Search the material for "personal" and show all lines that contain it.

Segment Open

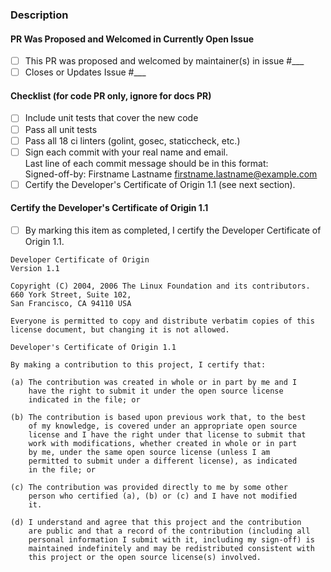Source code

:<!--
Thank you for your interest in contributing to fxamacker/cbor!
-->

### Description


<!-- For code contributions, please complete all the items below this line. -->
<!-- For documentation-only contributions, please delete everything below this line. -->

#### PR Was Proposed and Welcomed in Currently Open Issue

- [ ] This PR was proposed and welcomed by maintainer(s) in issue #___
- [ ] Closes or Updates Issue #___

#### Checklist (for code PR only, ignore for docs PR)

- [ ] Include unit tests that cover the new code
- [ ] Pass all unit tests 
- [ ] Pass all 18 ci linters (golint, gosec, staticcheck, etc.)
- [ ] Sign each commit with your real name and email.  
      Last line of each commit message should be in this format:  
      Signed-off-by: Firstname Lastname <firstname.lastname@example.com>
- [ ] Certify the Developer's Certificate of Origin 1.1
      (see next section).

#### Certify the Developer's Certificate of Origin 1.1

- [ ] By marking this item as completed, I certify 
      the Developer Certificate of Origin 1.1.

```
Developer Certificate of Origin
Version 1.1

Copyright (C) 2004, 2006 The Linux Foundation and its contributors.
660 York Street, Suite 102,
San Francisco, CA 94110 USA

Everyone is permitted to copy and distribute verbatim copies of this
license document, but changing it is not allowed.

Developer's Certificate of Origin 1.1

By making a contribution to this project, I certify that:

(a) The contribution was created in whole or in part by me and I
    have the right to submit it under the open source license
    indicated in the file; or

(b) The contribution is based upon previous work that, to the best
    of my knowledge, is covered under an appropriate open source
    license and I have the right under that license to submit that
    work with modifications, whether created in whole or in part
    by me, under the same open source license (unless I am
    permitted to submit under a different license), as indicated
    in the file; or

(c) The contribution was provided directly to me by some other
    person who certified (a), (b) or (c) and I have not modified
    it.

(d) I understand and agree that this project and the contribution
    are public and that a record of the contribution (including all
    personal information I submit with it, including my sign-off) is
    maintained indefinitely and may be redistributed consistent with
    this project or the open source license(s) involved.
```

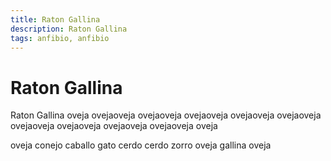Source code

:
 ```yaml
---
title: Raton Gallina
description: Raton Gallina
tags: anfibio, anfibio
---
```


# Raton Gallina

Raton Gallina oveja ovejaoveja ovejaoveja ovejaoveja ovejaoveja ovejaoveja ovejaoveja ovejaoveja ovejaoveja ovejaoveja oveja

oveja conejo caballo gato cerdo cerdo zorro oveja gallina oveja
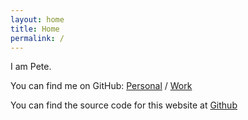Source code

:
 ```yaml
---
layout: home
title: Home
permalink: /
---
```


I am Pete.

You can find me on GitHub:
[Personal][personal-github] /
[Work](https://github.com/peter-chai-iw)

You can find the source code for this website at [Github](https://github.com/petexc/blog)


[personal-github]: https://github.com/petexc
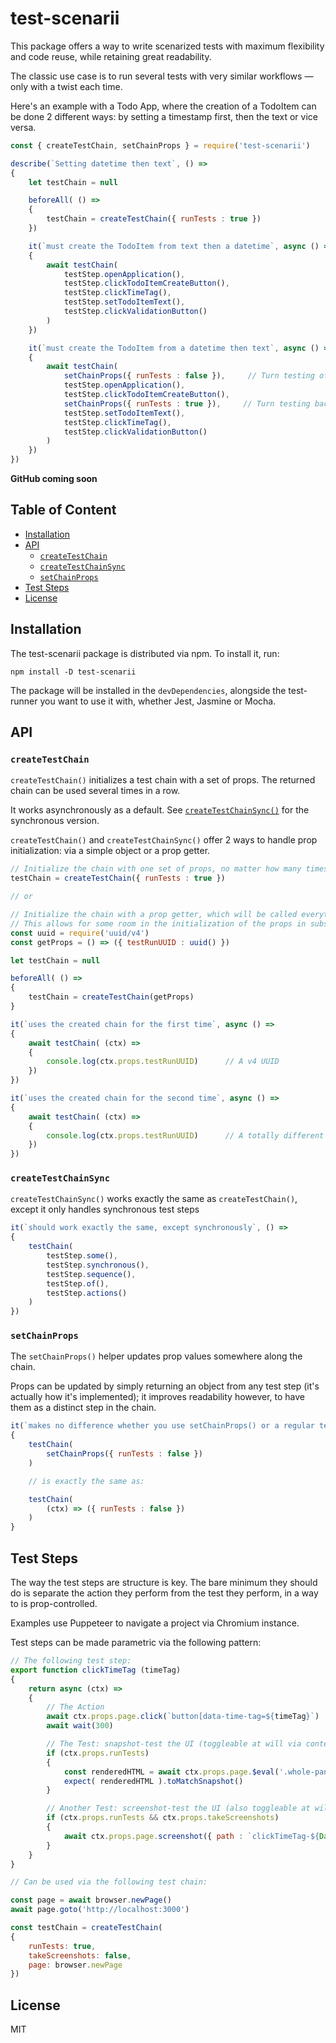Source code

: 
# test-scenarii

This package offers a way to write scenarized tests with maximum flexibility and code reuse, while retaining great readability.  

The classic use case is to run several tests with very similar workflows — only with a twist each time.  

Here's an example with a Todo App, where the creation of a TodoItem can be done 2 different ways: by setting a timestamp first, then the text or vice versa.  

```js
const { createTestChain, setChainProps } = require('test-scenarii')

describe(`Setting datetime then text`, () =>
{
    let testChain = null

    beforeAll( () =>
    {
        testChain = createTestChain({ runTests : true })
    })

    it(`must create the TodoItem from text then a datetime`, async () =>
    {
        await testChain(
            testStep.openApplication(),
            testStep.clickTodoItemCreateButton(),
            testStep.clickTimeTag(),
            testStep.setTodoItemText(),
            testStep.clickValidationButton()
        )
    })

    it(`must create the TodoItem from a datetime then text`, async () =>
    {
        await testChain(
            setChainProps({ runTests : false }),     // Turn testing off to prevent duplicate snapshots
            testStep.openApplication(),
            testStep.clickTodoItemCreateButton(),
            setChainProps({ runTests : true }),     // Turn testing back on
			testStep.setTodoItemText(),
			testStep.clickTimeTag(),
            testStep.clickValidationButton()
        )
    })
})
```

**GitHub coming soon**

## Table of Content

- [Installation](#installation)
- [API](#api)
    - [`createTestChain`](#createtestchain)
    - [`createTestChainSync`](#createtestchainsync)
    - [`setChainProps`](#setchainprops)
- [Test Steps](#test-steps)
- [License](#license)

## Installation

The test-scenarii package is distributed via npm. To install it, run:

```
npm install -D test-scenarii
```

The package will be installed in the `devDependencies`, alongside the test-runner you want to use it with, whether Jest, Jasmine or Mocha.

## API

### `createTestChain`

`createTestChain()` initializes a test chain with a set of props. The returned chain can be used several times in a row.  

It works asynchronously as a default. See [`createTestChainSync()`](#createTestChainSync) for the synchronous version.  

`createTestChain()` and `createTestChainSync()` offer 2 ways to handle prop initialization: via a simple object or a prop getter.

```js
// Initialize the chain with one set of props, no matter how many times it's used
testChain = createTestChain({ runTests : true })

// or

// Initialize the chain with a prop getter, which will be called everytime the chain is started
// This allows for some room in the initialization of the props in subsequent chains
const uuid = require('uuid/v4')
const getProps = () => ({ testRunUUID : uuid() })

let testChain = null

beforeAll( () =>
{
    testChain = createTestChain(getProps)
}

it(`uses the created chain for the first time`, async () =>
{
    await testChain( (ctx) =>
    {
        console.log(ctx.props.testRunUUID)      // A v4 UUID
    })
})

it(`uses the created chain for the second time`, async () =>
{
    await testChain( (ctx) =>
    {
        console.log(ctx.props.testRunUUID)      // A totally different v4 UUID
    })
})
```

### `createTestChainSync`

`createTestChainSync()` works exactly the same as `createTestChain()`, except it only handles synchronous test steps

```js
it(`should work exactly the same, except synchronously`, () =>
{
    testChain(
        testStep.some(),
        testStep.synchronous(),
        testStep.sequence(),
        testStep.of(),
        testStep.actions()
    )
})
```

### `setChainProps`

The `setChainProps()` helper updates prop values somewhere along the chain.  

Props can be updated by simply returning an object from any test step (it's actually how it's implemented); it improves readability however, to have them as a distinct step in the chain.

```js
it(`makes no difference whether you use setChainProps() or a regular test step`, () =>
{
    testChain(
        setChainProps({ runTests : false })
    )

    // is exactly the same as:

    testChain(
        (ctx) => ({ runTests : false })
    )
}
```

## Test Steps

The way the test steps are structure is key. The bare minimum they should do is separate the action they perform from the test they perform, in a way to is prop-controlled.  

Examples use Puppeteer to navigate a project via Chromium instance.  

Test steps can be made parametric via the following pattern:

```js
// The following test step:
export function clickTimeTag (timeTag)
{
    return async (ctx) =>
    {
        // The Action
        await ctx.props.page.click(`button[data-time-tag=${timeTag}`)
        await wait(300)

        // The Test: snapshot-test the UI (toggleable at will via context props)
        if (ctx.props.runTests)
        {
            const renderedHTML = await ctx.props.page.$eval('.whole-panel', (el) => el.outerHTML)
            expect( renderedHTML ).toMatchSnapshot()
        }

        // Another Test: screenshot-test the UI (also toggleable at will via context props)
        if (ctx.props.runTests && ctx.props.takeScreenshots)
        {
            await ctx.props.page.screenshot({ path : `clickTimeTag-${Date.now()}` })
        }
    }
}

// Can be used via the following test chain:

const page = await browser.newPage()
await page.goto('http://localhost:3000')

const testChain = createTestChain(
{
    runTests: true,
    takeScreenshots: false,
    page: browser.newPage
})
```

## License

MIT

Segment Closed

Result of the task -
    personal information I submit with it, including my sign-off) is
[Personal][personal-github] /
[personal-github]: https://github.com/petexc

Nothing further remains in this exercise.